Source texts of formatted documents
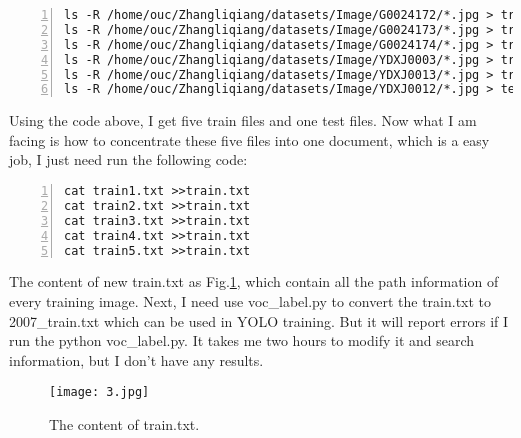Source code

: \documentclass[a4paper]{article}
\begin{document}
\begin{lstlisting}[numbers=left, numberstyle=\tiny,keywordstyle=\color{blue!70},commentstyle=\color{red!50!green!50!blue!50},frame=shadowbox, rulesepcolor=\color{red!20!green!20!blue!20}] 
ls -R /home/ouc/Zhangliqiang/datasets/Image/G0024172/*.jpg > train1.txt
ls -R /home/ouc/Zhangliqiang/datasets/Image/G0024173/*.jpg > train2.txt
ls -R /home/ouc/Zhangliqiang/datasets/Image/G0024174/*.jpg > train3.txt
ls -R /home/ouc/Zhangliqiang/datasets/Image/YDXJ0003/*.jpg > train4.txt
ls -R /home/ouc/Zhangliqiang/datasets/Image/YDXJ0013/*.jpg > train5.txt
ls -R /home/ouc/Zhangliqiang/datasets/Image/YDXJ0012/*.jpg > test.txt
\end{lstlisting}
Using the code above, I get five train files and one test files. Now what I am facing is how to concentrate these five files into one document, which is a easy job, I just need run the following code:
\begin{lstlisting}[numbers=left, numberstyle=\tiny,keywordstyle=\color{blue!70},commentstyle=\color{red!50!green!50!blue!50},frame=shadowbox, rulesepcolor=\color{red!20!green!20!blue!20}] 
cat train1.txt >>train.txt
cat train2.txt >>train.txt
cat train3.txt >>train.txt
cat train4.txt >>train.txt
cat train5.txt >>train.txt
\end{lstlisting}
The content of new train.txt as Fig.\ref{3}, which contain all the path information of every training image. Next, I need use voc\_label.py to convert the train.txt to 2007\_train.txt which can be used in YOLO training. But it will report errors if I run the python voc\_label.py. It takes me two hours to modify it and search information, but I don't have any results. 
\begin{figure}[h]
	\begin{center}
		\texttt{[image: 3.jpg]}\\
		\caption{The content of train.txt.}\label{3}
	\end{center}
\end{figure}
\par
\end{document}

[YOUR ASSIGNMENT] Copy out all the records exactly, excluding pictures.

[WORKED SOLUTION]
Source code

: \documentclass[a4paper]{article}
\begin{document}
\begin{lstlisting}[numbers=left, numberstyle=\tiny,keywordstyle=\color{blue!70},commentstyle=\color{red!50!green!50!blue!50},frame=shadowbox, rulesepcolor=\color{red!20!green!20!blue!20}] 
ls -R /home/ouc/Zhangliqiang/datasets/Image/G0024172/*.jpg > train1.txt
ls -R /home/ouc/Zhangliqiang/datasets/Image/G0024173/*.jpg > train2.txt
ls -R /home/ouc/Zhangliqiang/datasets/Image/G0024174/*.jpg > train3.txt
ls -R /home/ouc/Zhangliqiang/datasets/Image/YDXJ0003/*.jpg > train4.txt
ls -R /home/ouc/Zhangliqiang/datasets/Image/YDXJ0013/*.jpg > train5.txt
ls -R /home/ouc/Zhangliqiang/datasets/Image/YDXJ0012/*.jpg > test.txt
\end{lstlisting}
Using the code above, I get five train files and one test files. Now what I am facing is how to concentrate these five files into one document, which is a easy job, I just need run the following code:
\begin{lstlisting}[numbers=left, numberstyle=\tiny,keywordstyle=\color{blue!70},commentstyle=\color{red!50!green!50!blue!50},frame=shadowbox, rulesepcolor=\color{red!20!green!20!blue!20}] 
cat train1.txt >>train.txt
cat train2.txt >>train.txt
cat train3.txt >>train.txt
cat train4.txt >>train.txt
cat train5.txt >>train.txt
\end{lstlisting}
The content of new train.txt as Fig.\ref{3}, which contain all the path information of every training image. Next, I need use voc\_label.py to convert the train.txt to 2007\_train.txt which can be used in YOLO training. But it will report errors if I run the python voc\_label.py. It takes me two hours to modify it and search information, but I don't have any results. 
\begin{figure}[h]
	\begin{center}
		\texttt{[image: 3.jpg]}\\
		\caption{The content of train.txt.}\label{3}
	\end{center}
\end{figure}
\par
\end{document}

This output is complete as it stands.